The Economics of Donald Trump’s Mass Deportations
Donald Trump’s mass deportations will do little to improve the lives of American workers. But he is fueling a deportation-industrial complex that funnels billions of dollars into the hands of private companies.

Immigration restrictions could impose a two to five times larger “cost” than Donald Trump’s proposed protectionist policies. (Andrew Caballero-Reynolds / AFP via Getty Images)
On September 4, Immigration and Customs Enforcement (ICE) raided a Hyundai plant in Georgia and arrested about 475 mostly South Korean nationals. Images of them shackled by the wrists and ankles have caused outrage. The workers were engineers and equipment installers brought in for highly specialized jobs requiring skills that, according to the plant manager, are in short supply. This episode has exposed a tension between the Republican Party’s political agenda and the realities of America’s political economy.

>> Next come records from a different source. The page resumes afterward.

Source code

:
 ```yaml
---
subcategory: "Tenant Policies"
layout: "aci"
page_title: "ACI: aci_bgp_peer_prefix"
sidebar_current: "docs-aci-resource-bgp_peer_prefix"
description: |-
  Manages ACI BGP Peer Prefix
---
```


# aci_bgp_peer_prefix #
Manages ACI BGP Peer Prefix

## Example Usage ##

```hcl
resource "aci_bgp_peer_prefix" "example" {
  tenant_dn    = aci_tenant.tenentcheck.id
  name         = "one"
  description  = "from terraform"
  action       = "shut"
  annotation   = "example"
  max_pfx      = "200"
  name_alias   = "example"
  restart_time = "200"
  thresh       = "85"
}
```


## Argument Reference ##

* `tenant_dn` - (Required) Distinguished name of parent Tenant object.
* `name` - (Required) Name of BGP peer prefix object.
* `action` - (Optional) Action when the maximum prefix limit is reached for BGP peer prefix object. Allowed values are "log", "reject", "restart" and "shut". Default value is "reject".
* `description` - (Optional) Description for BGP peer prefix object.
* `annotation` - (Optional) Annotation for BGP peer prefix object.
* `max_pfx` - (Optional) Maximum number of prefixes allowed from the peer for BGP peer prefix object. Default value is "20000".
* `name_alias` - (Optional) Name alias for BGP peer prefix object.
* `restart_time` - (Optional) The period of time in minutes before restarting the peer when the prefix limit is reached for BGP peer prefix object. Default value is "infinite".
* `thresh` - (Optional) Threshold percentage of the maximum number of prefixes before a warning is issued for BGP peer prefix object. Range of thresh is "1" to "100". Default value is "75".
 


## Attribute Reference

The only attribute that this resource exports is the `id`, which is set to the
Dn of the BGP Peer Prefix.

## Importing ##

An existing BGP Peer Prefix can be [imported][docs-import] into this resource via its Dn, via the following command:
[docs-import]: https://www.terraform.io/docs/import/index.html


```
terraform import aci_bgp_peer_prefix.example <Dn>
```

There is a general consensus that mass deportations and the broader fear that they instill shrink GDP, lower overall employment for American workers, reduce wages, and drain local and state tax revenues. Last Friday’s highly anticipated employment report from the Bureau of Labor Statistics underlined growing recession concerns. There are fewer job openings, a slight rise in unemployment, and slowing wage growth. These bleak numbers make a Fed interest rate cut at the next Federal Open Market Committee, the Fed’s rate-setting body, almost inevitable. According to a FedWatch tool run by investors, the odds of a quarter-point cut are north of 96 percent. The administration’s hard-line immigration regime is one of the causes of the economic slowdown to which the potential Fed rate cut is a response.
Economists who have modeled possible deportation scenarios based on Donald Trump’s agenda project multi–percentage point losses in GDP and employment, a higher federal deficit, and rising inflation. Immigration restrictions, they estimate, could actually impose a two to five times larger “cost” than Trump’s proposed protectionist policies, such as tariffs.